I know it doesn’t look like an orange. I know it kind of looks like a pumpkin that accidentally got lumber-jacked by a drunken arborist who was just trying to show his friends how powerful his cleave was but couldn’t quite locate a log at 1am but, I assure you, that’s an orange.

Or rather what’s left of an orange after the ‘Circle of life’ fucks it so hard that it quite literally bursts with life.
I realise that ‘Bursting with life’ is generally associated with positive things such a spring, overly pregnant ladyfolk or even some some stupidly colourful painting. But when you stop and think about it for a moment, Chest Burster Xenomorphs from the ‘Aliens’ universe will also have you bursting with life.
Squealing, bloody, acid filled, internal organ consuming life.
Give you the warm and fuzzies does it not?

I bring your attention to this orange for a reason. And the reason is my usual one. So that I can use it as a launching pad to take the long, long, LONG way around to getting to a point.
Because much like a square shaped wheel, that’s just how I roll. (Unnecessarily difficultly)

I made mention last blog post that I put some shit on Instagram regarding a certain Multi-Level Marketing Pyramid scheme who will remain nameless but rhymes with Isa…Ben Licks?
Anyway, I have an Instagram account. There’s a link up there if you wanna be inundated with pictures of coffee and whatnot.

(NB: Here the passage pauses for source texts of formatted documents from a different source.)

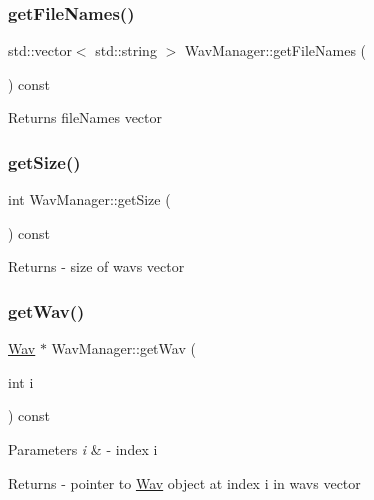 \subsubsection{\texorpdfstring{get\+File\+Names()}{getFileNames()}}
{\footnotesize\ttfamily std\+::vector$<$ std\+::string $>$ Wav\+Manager\+::get\+File\+Names (\begin{DoxyParamCaption}{ }\end{DoxyParamCaption}) const}

\begin{DoxyReturn}{Returns}
file\+Names vector 
\end{DoxyReturn}
\mbox{\label{classWavManager_a92aeb164533efeefd7d636b3da5b2828}} 
\subsubsection{\texorpdfstring{get\+Size()}{getSize()}}
{\footnotesize\ttfamily int Wav\+Manager\+::get\+Size (\begin{DoxyParamCaption}{ }\end{DoxyParamCaption}) const}

\begin{DoxyReturn}{Returns}
-\/ size of wavs vector 
\end{DoxyReturn}
\mbox{\label{classWavManager_a81286b348dd7d7969cfffebc0197e457}} 
\subsubsection{\texorpdfstring{get\+Wav()}{getWav()}}
{\footnotesize\ttfamily \hyperlink{classWav}{Wav} $\ast$ Wav\+Manager\+::get\+Wav (\begin{DoxyParamCaption}\item[{int}]{i }\end{DoxyParamCaption}) const}


\begin{DoxyParams}{Parameters}
{\em i} & -\/ index i \\
\hline
\end{DoxyParams}
\begin{DoxyReturn}{Returns}
-\/ pointer to \hyperlink{classWav}{Wav} object at index i in wavs vector 
\end{DoxyReturn}
\mbox{\label{classWavManager_af4ca861d89e3aceab92629958223784a}} 
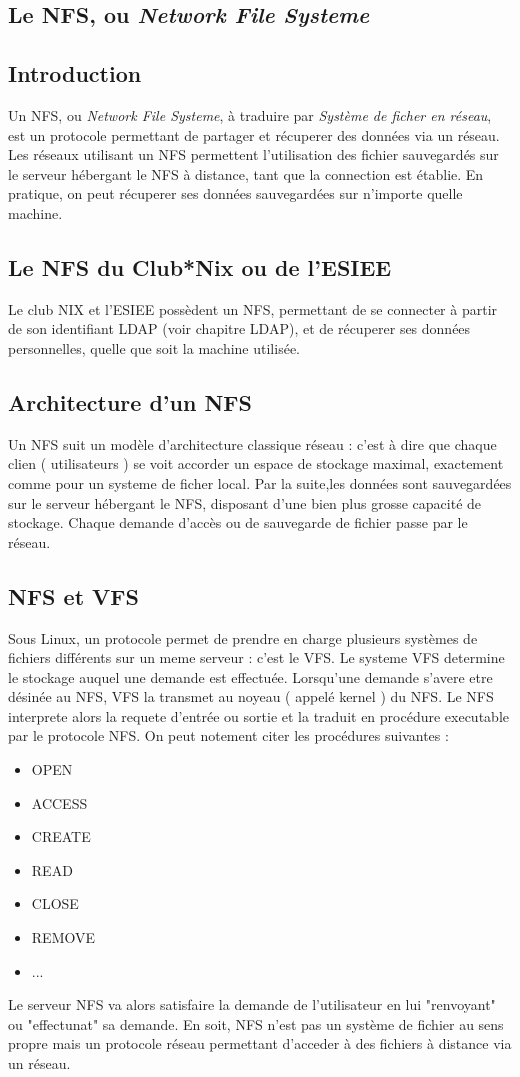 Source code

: \subsection{Le NFS, ou \textit{Network File Systeme}}
\subsection{Introduction}
Un NFS, ou \textit{Network File Systeme}, à traduire par \textit{Système de ficher en réseau}, est un protocole permettant de partager et récuperer des données via un réseau. Les réseaux utilisant un NFS permettent l'utilisation des fichier sauvegardés sur le serveur hébergant le NFS à distance, tant que la connection est établie. En pratique, on peut récuperer ses données sauvegardées sur n'importe quelle machine.
\subsection{Le NFS du Club*Nix ou de l'ESIEE}
Le club NIX et l'ESIEE possèdent un NFS, permettant de se connecter à partir de son identifiant LDAP (voir chapitre LDAP), et de récuperer ses données personnelles, quelle que soit la machine utilisée.
\subsection{Architecture d'un NFS}
Un NFS suit un modèle d'architecture classique réseau : c'est à dire que chaque clien ( utilisateurs ) se voit accorder un espace de stockage maximal, exactement comme pour un systeme de ficher local. Par la suite,les données sont sauvegardées sur le serveur hébergant le NFS, disposant d'une bien plus grosse capacité de stockage. Chaque demande d'accès ou de sauvegarde de fichier passe par le réseau.
\subsection{NFS et VFS}
Sous Linux, un protocole permet de prendre en charge plusieurs systèmes de fichiers différents sur un meme serveur : c'est le VFS. Le systeme VFS determine le stockage auquel une demande est effectuée.
Lorsqu'une demande s'avere etre désinée au NFS, VFS la transmet au noyeau ( appelé kernel ) du NFS. Le NFS interprete alors la requete d'entrée ou sortie et la traduit en procédure executable par le protocole NFS. On peut notement citer les procédures suivantes :
\begin{itemize}
  \item OPEN
  \item ACCESS
  \item CREATE
  \item READ
  \item CLOSE
  \item REMOVE
  \item ...
\end{itemize}
Le serveur NFS va alors satisfaire la demande de l'utilisateur en lui "renvoyant" ou "effectunat" sa demande.
En soit, NFS n'est pas un système de fichier au sens propre mais un protocole réseau permettant d'acceder à des fichiers à distance via un réseau.
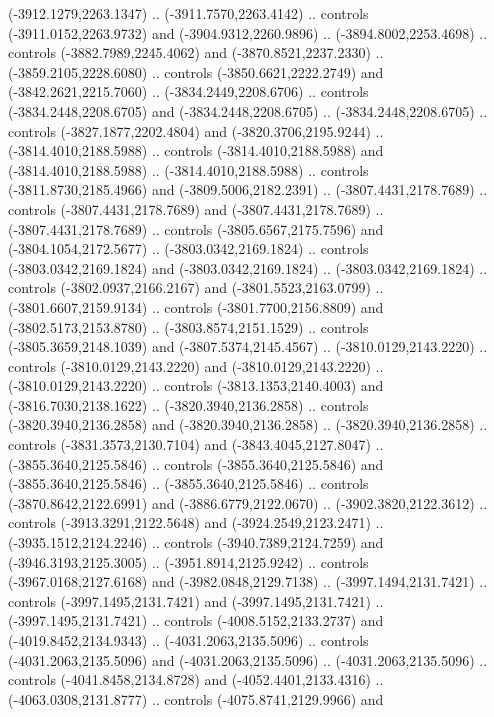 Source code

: \begin{scope}[shift={(430.80877,-416.69739)}]
\begin{scope}[shift={(4537.8125,-1856.4436)}]
\begin{scope}[shift={(-148.39113,-28.14259)}]
        (-3912.1279,2263.1347) .. (-3911.7570,2263.4142) .. controls
        (-3911.0152,2263.9732) and (-3904.9312,2260.9896) .. (-3894.8002,2253.4698) ..
        controls (-3882.7989,2245.4062) and (-3870.8521,2237.2330) ..
        (-3859.2105,2228.6080) .. controls (-3850.6621,2222.2749) and
        (-3842.2621,2215.7060) .. (-3834.2449,2208.6706) .. controls
        (-3834.2448,2208.6705) and (-3834.2448,2208.6705) .. (-3834.2448,2208.6705) ..
        controls (-3827.1877,2202.4804) and (-3820.3706,2195.9244) ..
        (-3814.4010,2188.5988) .. controls (-3814.4010,2188.5988) and
        (-3814.4010,2188.5988) .. (-3814.4010,2188.5988) .. controls
        (-3811.8730,2185.4966) and (-3809.5006,2182.2391) .. (-3807.4431,2178.7689) ..
        controls (-3807.4431,2178.7689) and (-3807.4431,2178.7689) ..
        (-3807.4431,2178.7689) .. controls (-3805.6567,2175.7596) and
        (-3804.1054,2172.5677) .. (-3803.0342,2169.1824) .. controls
        (-3803.0342,2169.1824) and (-3803.0342,2169.1824) .. (-3803.0342,2169.1824) ..
        controls (-3802.0937,2166.2167) and (-3801.5523,2163.0799) ..
        (-3801.6607,2159.9134) .. controls (-3801.7700,2156.8809) and
        (-3802.5173,2153.8780) .. (-3803.8574,2151.1529) .. controls
        (-3805.3659,2148.1039) and (-3807.5374,2145.4567) .. (-3810.0129,2143.2220) ..
        controls (-3810.0129,2143.2220) and (-3810.0129,2143.2220) ..
        (-3810.0129,2143.2220) .. controls (-3813.1353,2140.4003) and
        (-3816.7030,2138.1622) .. (-3820.3940,2136.2858) .. controls
        (-3820.3940,2136.2858) and (-3820.3940,2136.2858) .. (-3820.3940,2136.2858) ..
        controls (-3831.3573,2130.7104) and (-3843.4045,2127.8047) ..
        (-3855.3640,2125.5846) .. controls (-3855.3640,2125.5846) and
        (-3855.3640,2125.5846) .. (-3855.3640,2125.5846) .. controls
        (-3870.8642,2122.6991) and (-3886.6779,2122.0670) .. (-3902.3820,2122.3612) ..
        controls (-3913.3291,2122.5648) and (-3924.2549,2123.2471) ..
        (-3935.1512,2124.2246) .. controls (-3940.7389,2124.7259) and
        (-3946.3193,2125.3005) .. (-3951.8914,2125.9242) .. controls
        (-3967.0168,2127.6168) and (-3982.0848,2129.7138) .. (-3997.1494,2131.7421) ..
        controls (-3997.1495,2131.7421) and (-3997.1495,2131.7421) ..
        (-3997.1495,2131.7421) .. controls (-4008.5152,2133.2737) and
        (-4019.8452,2134.9343) .. (-4031.2063,2135.5096) .. controls
        (-4031.2063,2135.5096) and (-4031.2063,2135.5096) .. (-4031.2063,2135.5096) ..
        controls (-4041.8458,2134.8728) and (-4052.4401,2133.4316) ..
        (-4063.0308,2131.8777) .. controls (-4075.8741,2129.9966) and

\end{scope}
\end{scope}
\end{scope}
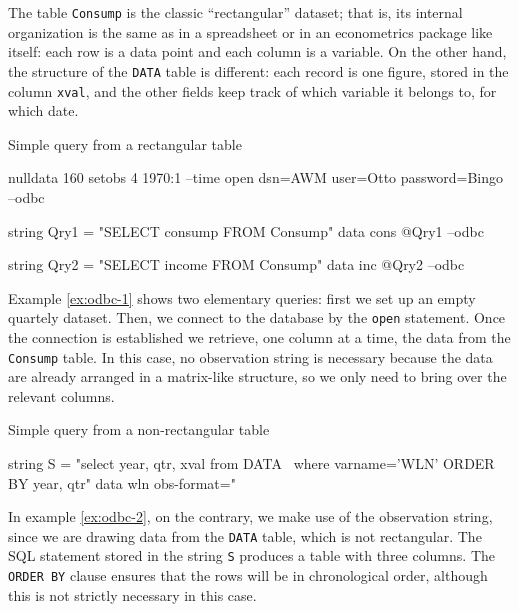 The table \texttt{Consump} is the classic ``rectangular'' dataset;
that is, its internal organization is the same as in a spreadsheet or
in an econometrics package like  itself: each row is a data
point and each column is a variable. On the other hand, the structure
of the \texttt{DATA} table is different: each record is one figure,
stored in the column \texttt{xval}, and the other fields keep track of
which variable it belongs to, for which date.

\begin{script}[htbp]
  \caption{Simple query from a rectangular table}
  \label{ex:odbc-1}
\begin{scode}
nulldata 160
setobs 4 1970:1 --time
open dsn=AWM user=Otto password=Bingo --odbc

string Qry1 = "SELECT consump FROM Consump"
data cons @Qry1 --odbc

string Qry2 = "SELECT income FROM Consump"
data inc @Qry2 --odbc
\end{scode}
\end{script}

Example \ref{ex:odbc-1} shows two elementary queries: first we set up
an empty quartely dataset. Then, we connect to the database by the
\texttt{open} statement. Once the connection is established we
retrieve, one column at a time, the data from the \texttt{Consump}
table. In this case, no observation string is necessary because the
data are already arranged in a matrix-like structure, so we only need
to bring over the relevant columns.

\begin{script}[htbp]
  \caption{Simple query from a non-rectangular table}
  \label{ex:odbc-2}
\begin{scode}
string S = "select year, qtr, xval from DATA \
       where varname='WLN' ORDER BY year, qtr"
data wln obs-format="%
\end{scode}
\end{script}

In example \ref{ex:odbc-2}, on the contrary, we make use of the
observation string, since we are drawing data from the \texttt{DATA}
table, which is not rectangular. The SQL statement stored in the
string \texttt{S} produces a table with three columns. The
\texttt{ORDER BY} clause ensures that the rows will be in
chronological order, although this is not strictly necessary in this
case.

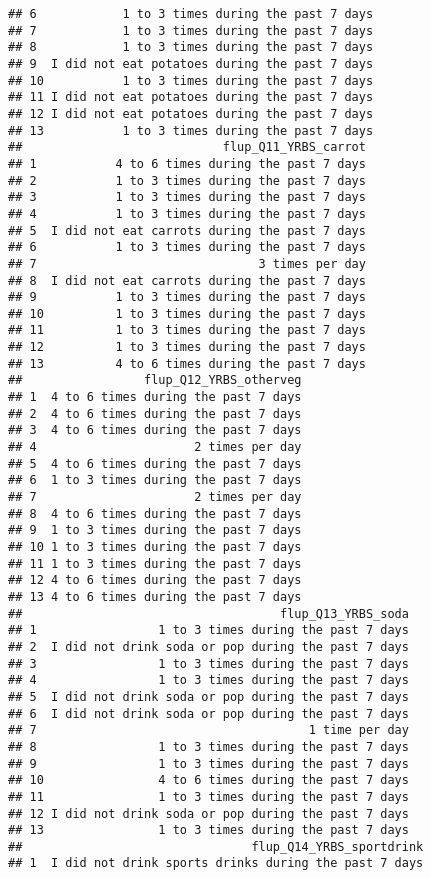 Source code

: \documentclass[]{article}
\begin{document}
\begin{verbatim}
## 6            1 to 3 times during the past 7 days
## 7            1 to 3 times during the past 7 days
## 8            1 to 3 times during the past 7 days
## 9  I did not eat potatoes during the past 7 days
## 10           1 to 3 times during the past 7 days
## 11 I did not eat potatoes during the past 7 days
## 12 I did not eat potatoes during the past 7 days
## 13           1 to 3 times during the past 7 days
##                            flup_Q11_YRBS_carrot
## 1           4 to 6 times during the past 7 days
## 2           1 to 3 times during the past 7 days
## 3           1 to 3 times during the past 7 days
## 4           1 to 3 times during the past 7 days
## 5  I did not eat carrots during the past 7 days
## 6           1 to 3 times during the past 7 days
## 7                               3 times per day
## 8  I did not eat carrots during the past 7 days
## 9           1 to 3 times during the past 7 days
## 10          1 to 3 times during the past 7 days
## 11          1 to 3 times during the past 7 days
## 12          1 to 3 times during the past 7 days
## 13          4 to 6 times during the past 7 days
##                 flup_Q12_YRBS_otherveg
## 1  4 to 6 times during the past 7 days
## 2  4 to 6 times during the past 7 days
## 3  4 to 6 times during the past 7 days
## 4                      2 times per day
## 5  4 to 6 times during the past 7 days
## 6  1 to 3 times during the past 7 days
## 7                      2 times per day
## 8  4 to 6 times during the past 7 days
## 9  1 to 3 times during the past 7 days
## 10 1 to 3 times during the past 7 days
## 11 1 to 3 times during the past 7 days
## 12 4 to 6 times during the past 7 days
## 13 4 to 6 times during the past 7 days
##                                    flup_Q13_YRBS_soda
## 1                 1 to 3 times during the past 7 days
## 2  I did not drink soda or pop during the past 7 days
## 3                 1 to 3 times during the past 7 days
## 4                 1 to 3 times during the past 7 days
## 5  I did not drink soda or pop during the past 7 days
## 6  I did not drink soda or pop during the past 7 days
## 7                                      1 time per day
## 8                 1 to 3 times during the past 7 days
## 9                 1 to 3 times during the past 7 days
## 10                4 to 6 times during the past 7 days
## 11                1 to 3 times during the past 7 days
## 12 I did not drink soda or pop during the past 7 days
## 13                1 to 3 times during the past 7 days
##                                flup_Q14_YRBS_sportdrink
## 1  I did not drink sports drinks during the past 7 days

\end{verbatim}
\end{document}
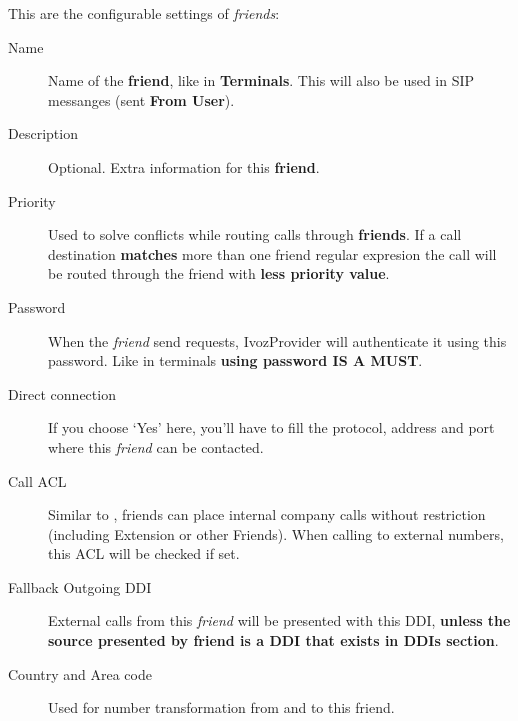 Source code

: \documentclass[letterpaper,10pt,english]{sphinxmanual}
\begin{document}
This are the configurable settings of \emph{friends}:
\begin{description}
\item[{Name}] \leavevmode{}\label{company/friends:term-name}
Name of the \textbf{friend}, like in \textbf{Terminals}. This will also be used
in SIP messanges (sent \textbf{From User}).

\item[{Description}] \leavevmode{}\label{company/friends:term-description}
Optional. Extra information for this \textbf{friend}.

\item[{Priority}] \leavevmode{}\label{company/friends:term-priority}
Used to solve conflicts while routing calls through \textbf{friends}.
If a call destination \textbf{matches} more than one friend regular expresion
the call will be routed through the friend with \textbf{less priority value}.

\item[{Password}] \leavevmode{}\label{company/friends:term-password}
When the \emph{friend} send requests, IvozProvider will authenticate it using
this password. Like in terminals \textbf{using password IS A MUST}.

\item[{Direct connection}] \leavevmode{}\label{company/friends:term-direct-connection}
If you choose `Yes' here, you'll have to fill the protocol, address and
port where this \emph{friend} can be contacted.

\item[{Call ACL}] \leavevmode{}\label{company/friends:term-call-acl}
Similar to {\hyperref[company/users:users]{}}, friends can place internal
company calls without restriction (including Extension or other Friends).
When calling to external numbers, this ACL will be checked if set.

\item[{Fallback Outgoing DDI}] \leavevmode{}\label{company/friends:term-fallback-outgoing-ddi}
External calls from this \emph{friend} will be presented with this DDI, \textbf{unless
the source presented by friend is a DDI that exists in DDIs section}.

\item[{Country and Area code}] \leavevmode{}\label{company/friends:term-country-and-area-code}
Used for number transformation from and to this friend.


\end{description}
\end{document}
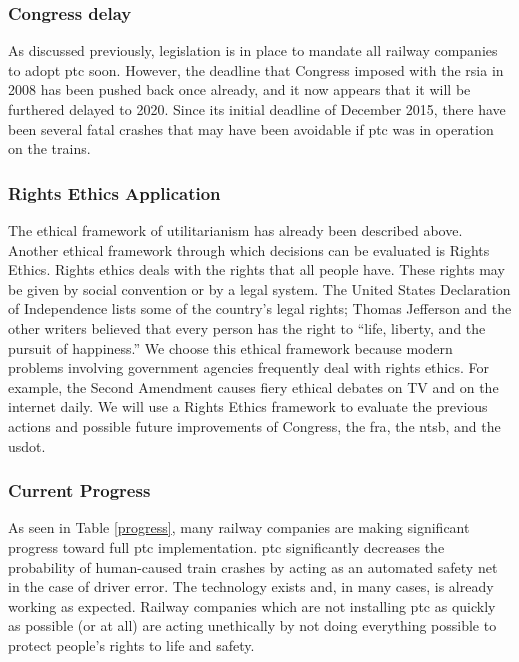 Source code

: \documentclass[11pt, titlepage]{article}
\begin{document}
\subsubsection{Congress delay}

As discussed previously, legislation is in place to mandate all railway companies to
adopt \gls{ptc} soon. However, the deadline that Congress imposed with the
\gls{rsia} in 2008 has been pushed back once already, and it now appears that it
will be furthered delayed to 2020. Since its initial deadline of December 2015,
there have been several fatal crashes that may have been avoidable if \gls{ptc} was
in operation on the trains.

\subsubsection{Rights Ethics Application}

The ethical framework of utilitarianism has already been described above. Another
ethical framework through which decisions can be evaluated is Rights Ethics. Rights
ethics deals with the rights that all people have. These rights may be given by
social convention or by a legal system. The United States Declaration of
Independence lists some of the country’s legal rights; Thomas Jefferson and the
other writers believed that every person has the right to ``life, liberty, and the
pursuit of happiness.'' We choose this ethical framework because modern problems
involving government agencies frequently deal with rights ethics. For example, the
Second Amendment causes fiery ethical debates on TV and on the internet daily. We
will use a Rights Ethics framework to evaluate the previous actions and possible
future improvements of Congress, the \gls{fra}, the \gls{ntsb}, and the
\gls{usdot}.

\subsubsection{Current Progress}

As seen in Table \ref{progress}, many railway companies are making significant
progress toward full \gls{ptc} implementation. \gls{ptc} significantly decreases the
probability of human-caused train crashes by acting as an automated safety net in
the case of driver error. The technology exists and, in many cases, is already
working as expected. Railway companies which are not installing \gls{ptc} as quickly
as possible (or at all) are acting unethically by not doing everything possible to
protect people’s rights to life and safety.
\end{document}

Now I also made a post a while ago about how I hate poetry.
But immediately after posting it, and reflecting on my prior experiences with the bite sized written word I adopted the mantra of the man who’s desperately trying to talk his lady friend into travelling the Khyber Pass.

‘Don’t knock it till you try it’

And, admittedly, writing poetry is a little different than going in the tradesman’s entrance with your best gal. But I felt I should at least try my hand at it properly before saying that I truly hate it.
(So Instagram, and poetry. We keeping up so far kids?)

Most normal people will tell you that they’re willing to give anything a try once, but the second you rock up at their doorstep with two pigs, some leashes, hair clippers and olive oil they start getting antsy.
Well not this idiot. I’ll be there with the requested 100ft of flexi-ducting and a looping track of Joe Esposito’s ‘You’re the best around’ so we can get this party started post haste!

And to prove it. I’ve started a series of hand written poems that I post on Instagram with some artsy filters and a butt-ton of hashtags titled ‘F**k poetry.’

And because I feel generous, I’m going to save you having to subject yourself to my Instagram page and looking at my artsy, head up my own arse pictures, and just write the poem bellow.

Honestly this feels like stripping in front of a crowd.
Yes, I know what that feels like.
Here we go.

Fruit of the season,
Firm flesh, florally fragrant.
Yielding to my hand over time.
Ripening.
Swelling with life.
Movement beneath blushing,
taut,
skin.
Beauty that bursts at the seams.
Beauty consumed by pestilence within.
Beauty that births rot.
Hollow and open, no more moving.
You ain’t pretty no more.

So yeah. That’s the poem about the orange I saw on the ground under the orange tree that I do an exceptionally poor job of maintaining while I was taking a garbage bag full of shitty nappies and wipes out to the bin one morning.

Fucking poetry man. I swear.

– Jacob

Disclaimer: I legit still have no clue what any of the poems are about aside from the orange one. Read into them as much as you like, I offer no answers.